Some fans blame forum discontentment at the CDQ version for it being pulled from Line Music and Yandex. I was slightly disappointed by the eliminating of a choir vocal track in the concluding seconds of The Weeknd's chorus, but it remains a good, single-worthy song. But it would be remarkable if Mike Dean is truly taking fan reaction into account in real time while mixing this album, and a tremendous mistake for the tenured sound engineer. It doesn't seem like the poll, which favored a "blend" between the many versions of the song, had much influence on the decisions he made for the version that was uploaded to streaming services. But considering fan theories that the widespread dissatisfaction with the version that was supposed to be final fueled another mix, I can't help think about what my parents said Santa would do if I tried to peak at my presents before Christmas. They told me he'd ship them all back to the North Poll, and this parenting parable holds true for artists like Lil Uzi Vert who have scrapped songs after they've leaked repeatedly and, in fact, pointed to leaks as the cause for an unwillingness to release new music.

While the prolonged release period has been fun and almost festive for fans, my hope is that the artists involved are truly not taking cues from the litany of Reddit posts. If Mike Dean, or god forbid even Kanye himself, is reading and reacting to Reddit and social media reactions, all due respect to r/Kanye and r/WestSubEver, they're getting bad advice from a bunch of loudmouthed morons. Mike Dean has mixed UGK, Scarface, and Geto Boys records for fuck's sake. Say what you will about the quality of his mixes, but he's been working on Kanye's music since the beginning. There's no reason for him to second guess himself now. Fans (myself included) are entitled to their fun and their opinion, but it's not something Dean should be reading into. If The Life of Pablo set a precedent for 'patching' an album, let not Donda do the same for sound engineers taking instant feedback from Zoomers on the internet. And while my suspicion is fans giving themselves credit for the delays of "Hurricane" and Donda is just a delusion of grandeur, if the album is scrapped there will doubtlessly be a great deal of online finger-pointing that, without a clear explanation as to why, will be impossible to decisively refute.

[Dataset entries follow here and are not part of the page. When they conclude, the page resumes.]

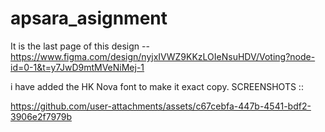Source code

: # apsara_asignment
It is the last page of this design --  https://www.figma.com/design/nyjxIVWZ9KKzLOIeNsuHDV/Voting?node-id=0-1&t=y7JwD9mtMVeNiMej-1

i have added the HK Nova font to make it exact copy.
SCREENSHOTS :: 



https://github.com/user-attachments/assets/c67cebfa-447b-4541-bdf2-3906e2f7979b


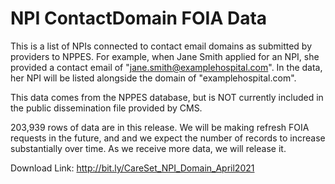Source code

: # NPI ContactDomain FOIA Data

This is a list of NPIs connected to contact email domains as submitted by providers to NPPES. For example, when Jane Smith applied for an NPI, she provided a contact email of "jane.smith@examplehospital.com". In the data, her NPI will be listed alongside the domain of "examplehospital.com".

This data comes from the NPPES database, but is NOT currently included in the public dissemination file provided by CMS. 

203,939 rows of data are in this release. We will be making refresh FOIA requests in the future, and and we expect the number of records to increase substantially over time. As we receive more data, we will release it.

Download Link: http://bit.ly/CareSet_NPI_Domain_April2021

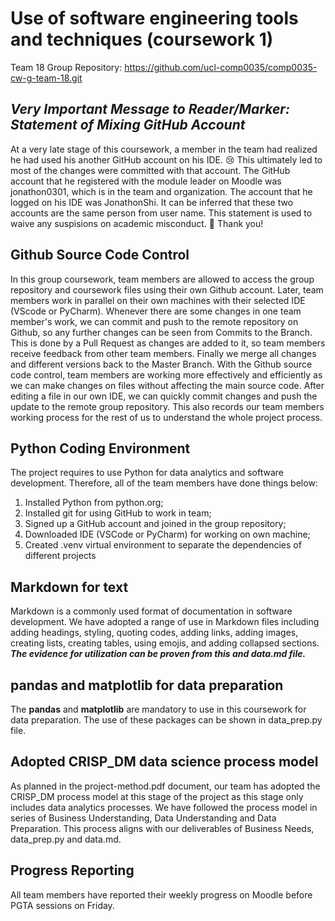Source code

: # Use of software engineering tools and techniques (coursework 1)

Team 18 Group Repository: <https://github.com/ucl-comp0035/comp0035-cw-g-team-18.git>

## ***Very Important Message to Reader/Marker: Statement of Mixing GitHub Account***

At a very late stage of this coursework, a member in the team had realized he had used his another GitHub account on his IDE. :cry: 
This ultimately led to most of the changes were committed with that account. The GitHub account that he registered with the 
module leader on Moodle was jonathon0301, which is in the team and organization. The account that he logged on his IDE was 
JonathonShi. It can be inferred that these two accounts are the same person from user name. This statement is used to waive any 
suspisions on academic misconduct. :pray: Thank you!

## **Github Source Code Control**
 
In this group coursework, team members are allowed to access the group repository and coursework files using their 
own Github account. Later, team members work in parallel on their own machines with their selected 
IDE (VScode or PyCharm). Whenever there are some changes in one team member's work, we can commit and push to the 
remote repository on Github, so any further changes can be seen from Commits to the Branch. This is done by a Pull 
Request as changes are added to it, so team members receive feedback from other team members. Finally we merge all 
changes and different versions back to the Master Branch. With the Github source code control, team members are 
working more effectively and efficiently as we can make changes on files without affecting the main source code. 
After editing a file in our own IDE, we can quickly commit changes and push the update to the remote group 
repository. This also records our team members working process for the rest of us to understand the whole project process.

## **Python Coding Environment**
  
The project requires to use Python for data analytics and software development. Therefore, all of the team members have 
done things below:

1. Installed Python from python.org;
2. Installed git for using GitHub to work in team;
3. Signed up a GitHub account and joined in the group repository;
4. Downloaded IDE (VSCode or PyCharm) for working on own machine;
5. Created .venv virtual environment to separate the dependencies of different projects

## **Markdown for text**

Markdown is a commonly used format of documentation in software development. We have adopted a range of use in Markdown 
files including adding headings, styling, quoting codes, adding links, adding images, creating lists, creating tables, 
using emojis, and adding collapsed sections. ***The evidence for utilization can be proven from this and data.md file.***


## **pandas and matplotlib for data preparation**

The **pandas** and **matplotlib** are mandatory to use in this coursework for data preparation. The use of these packages 
can be shown in data_prep.py file.

## **Adopted CRISP_DM data science process model**

As planned in the project-method.pdf document, our team has adopted the CRISP_DM process model at this stage of the project 
as this stage only includes data analytics processes. We have followed the process model in series of Business Understanding, 
Data Understanding and Data Preparation. This process aligns with our deliverables of Business Needs, data_prep.py and data.md.

## **Progress Reporting**

All team members have reported their weekly progress on Moodle before PGTA sessions on Friday.
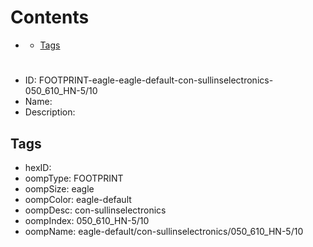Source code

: 



Contents
========

* [](#)
	* [Tags](#tags)

# 

- ID: FOOTPRINT-eagle-eagle-default-con-sullinselectronics-050_610_HN-5/10
- Name: 
- Description: 

## Tags

- hexID: 
- oompType: FOOTPRINT
- oompSize: eagle
- oompColor: eagle-default
- oompDesc: con-sullinselectronics
- oompIndex: 050_610_HN-5/10
- oompName: eagle-default/con-sullinselectronics/050_610_HN-5/10
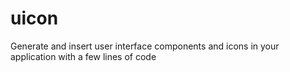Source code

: # uicon
Generate and insert user interface components and icons in your application with a few lines of code
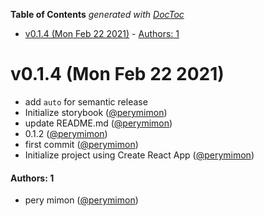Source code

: <!-- START doctoc generated TOC please keep comment here to allow auto update -->
<!-- DON'T EDIT THIS SECTION, INSTEAD RE-RUN doctoc TO UPDATE -->
**Table of Contents**  *generated with [DocToc](https://github.com/thlorenz/doctoc)*

- [v0.1.4 (Mon Feb 22 2021)](#v014-mon-feb-22-2021)
      - [Authors: 1](#authors-1)

<!-- END doctoc generated TOC please keep comment here to allow auto update -->

# v0.1.4 (Mon Feb 22 2021)

- add `auto` for semantic release
- Initialize storybook ([@perymimon](https://github.com/perymimon))
- update README.md ([@perymimon](https://github.com/perymimon))
- 0.1.2 ([@perymimon](https://github.com/perymimon))
- first commit ([@perymimon](https://github.com/perymimon))
- Initialize project using Create React App ([@perymimon](https://github.com/perymimon))

#### Authors: 1

- pery mimon ([@perymimon](https://github.com/perymimon))

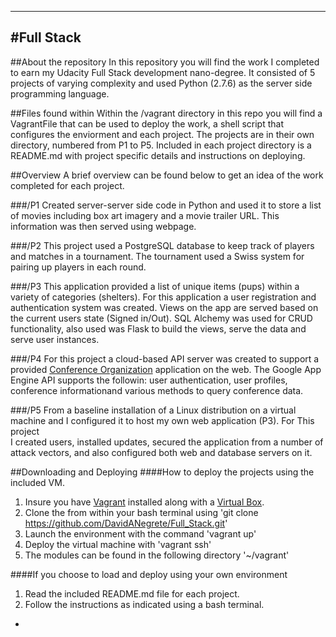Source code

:----
#Full Stack 
----


##About the repository 
In this repository you will find the work I completed to earn my Udacity 
Full Stack development nano-degree. It consisted of 5 projects of varying complexity
and used Python (2.7.6) as the server side programming language. 

##Files found within
Within the /vagrant directory in this repo you will find a VagrantFile that 
can be used to deploy the work, a shell script that configures the enviorment and 
each project. The projects are in their own directory, numbered from P1 to P5. 
Included in each project directory is a README.md with project specific
details and instructions on deploying.


##Overview
A brief overview can be found below to get an idea of the work completed
for each project.

###/P1
Created server-server side code in Python and used it to store a list of 
movies including box art imagery and a movie trailer URL. This information
was then served using webpage.

###/P2
This project used a PostgreSQL database to keep track of players and 
matches in a tournament. The tournament used a Swiss system for pairing 
up players in each round.

###/P3
This application provided a list of unique items (pups) within a variety of 
categories (shelters). For this application a user registration and authentication 
system was created. Views on the app are served based on the current users state
(Signed in/Out). SQL Alchemy was used for CRUD functionality, also used was Flask to 
build the views, serve the data and serve user instances. 

###/P4
For this project a cloud-based API server was created to support a provided 
[Conference Organization](https://github.com/udacity/ud858/tree/master/ConferenceCentral_Complete) application on the web. The Google App Engine API supports the followin: user authentication, user profiles,
conference informationand various methods to query conference data.

###/P5
From a baseline installation of a Linux distribution on a virtual machine 
and I configured it to host my own web application (P3). For This project  
I created users, installed updates, secured the application from a number of attack vectors, 
and also configured both web and database servers on it. 


##Downloading and Deploying
####How to deploy the projects using the included VM. 
  1. Insure you have [Vagrant](https://www.vagrantup.com/downloads.html) installed along with a [Virtual Box](https://www.virtualbox.org/wiki/Downloads).
  2. Clone the from within your bash terminal using 
    'git clone https://github.com/DavidANegrete/Full_Stack.git'
  3. Launch the environment with the command 
    'vagrant up'
  4. Deploy the virtual machine with 
    'vagrant ssh'
  5. The modules can be found in the following directory 
    '~/vagrant'
    

####If you choose to load and deploy using your own environment
  1. Read the included README.md file for each project. 
  2. Follow the instructions as indicated using a bash terminal.

-

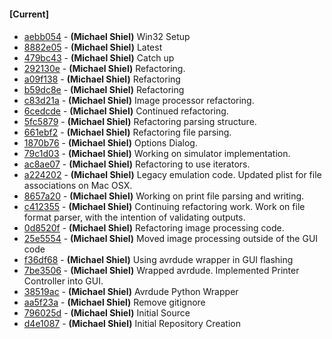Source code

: 
#### [Current]

#### 
 * [aebb054](../../commit/aebb054) - __(Michael Shiel)__ Win32 Setup
 * [8882e05](../../commit/8882e05) - __(Michael Shiel)__ Latest
 * [479bc43](../../commit/479bc43) - __(Michael Shiel)__ Catch up
 * [292130e](../../commit/292130e) - __(Michael Shiel)__ Refactoring.
 * [a09f138](../../commit/a09f138) - __(Michael Shiel)__ Refactoring
 * [b59dc8e](../../commit/b59dc8e) - __(Michael Shiel)__ Refactoring
 * [c83d21a](../../commit/c83d21a) - __(Michael Shiel)__ Image processor refactoring.
 * [6cedcde](../../commit/6cedcde) - __(Michael Shiel)__ Continued refactoring.
 * [5fc5879](../../commit/5fc5879) - __(Michael Shiel)__ Refactoring parsing structure.
 * [661ebf2](../../commit/661ebf2) - __(Michael Shiel)__ Refactoring file parsing.
 * [1870b76](../../commit/1870b76) - __(Michael Shiel)__ Options Dialog.
 * [79c1d03](../../commit/79c1d03) - __(Michael Shiel)__ Working on simulator implementation.
 * [ac8ae07](../../commit/ac8ae07) - __(Michael Shiel)__ Refactoring to use iterators.
 * [a224202](../../commit/a224202) - __(Michael Shiel)__ Legacy emulation code. Updated plist for file associations on Mac OSX.
 * [8657a20](../../commit/8657a20) - __(Michael Shiel)__ Working on print file parsing and writing.
 * [c412355](../../commit/c412355) - __(Michael Shiel)__ Continuing refactoring work. Work on file format parser, with the intention of validating outputs.
 * [0d8520f](../../commit/0d8520f) - __(Michael Shiel)__ Refactoring image processing code.
 * [25e5554](../../commit/25e5554) - __(Michael Shiel)__ Moved image processing outside of the GUI code
 * [f36df68](../../commit/f36df68) - __(Michael Shiel)__ Using avrdude wrapper in GUI flashing
 * [7be3506](../../commit/7be3506) - __(Michael Shiel)__ Wrapped avrdude. Implemented Printer Controller into GUI.
 * [38519ac](../../commit/38519ac) - __(Michael Shiel)__ Avrdude Python Wrapper
 * [aa5f23a](../../commit/aa5f23a) - __(Michael Shiel)__ Remove gitignore
 * [796025d](../../commit/796025d) - __(Michael Shiel)__ Initial Source
 * [d4e1087](../../commit/d4e1087) - __(Michael Shiel)__ Initial Repository Creation
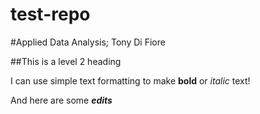# test-repo

#Applied Data Analysis; Tony Di Fiore

##This is a level 2 heading

I can use simple text formatting to make **bold** or *italic* text!

And here are some ***edits***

Nonetheless, Kanye fans in relative crisis have reached out to me and I've given them all the same advice: enjoy what we've got so far (the listening parties) and let the album come when (or if) it comes. At this stage, we have an album that is both listenable and good, maybe even great. Time will tell if an official release emerges to supplant it.

Weekly Reading List — Reigning (I think? I haven’t seen today’s ep) Jeopardy champ Matt Amodio talks to EW about his record-breaking winning streak and entering the halls of the GOATs of the game. I’m a huge fan of Matt and his play style, so looking forward to hopefully seeing him continue his run. — The Lopez brothers are making a basketball manga. Though there’s only one chapter out so far, this kind of cross-cultural product is fascinating. I’m excited to see how this continues and if the comic ever makes it into physical production or if it will remain a webcomic. Thanks to Ace Mendoza for putting me on to this.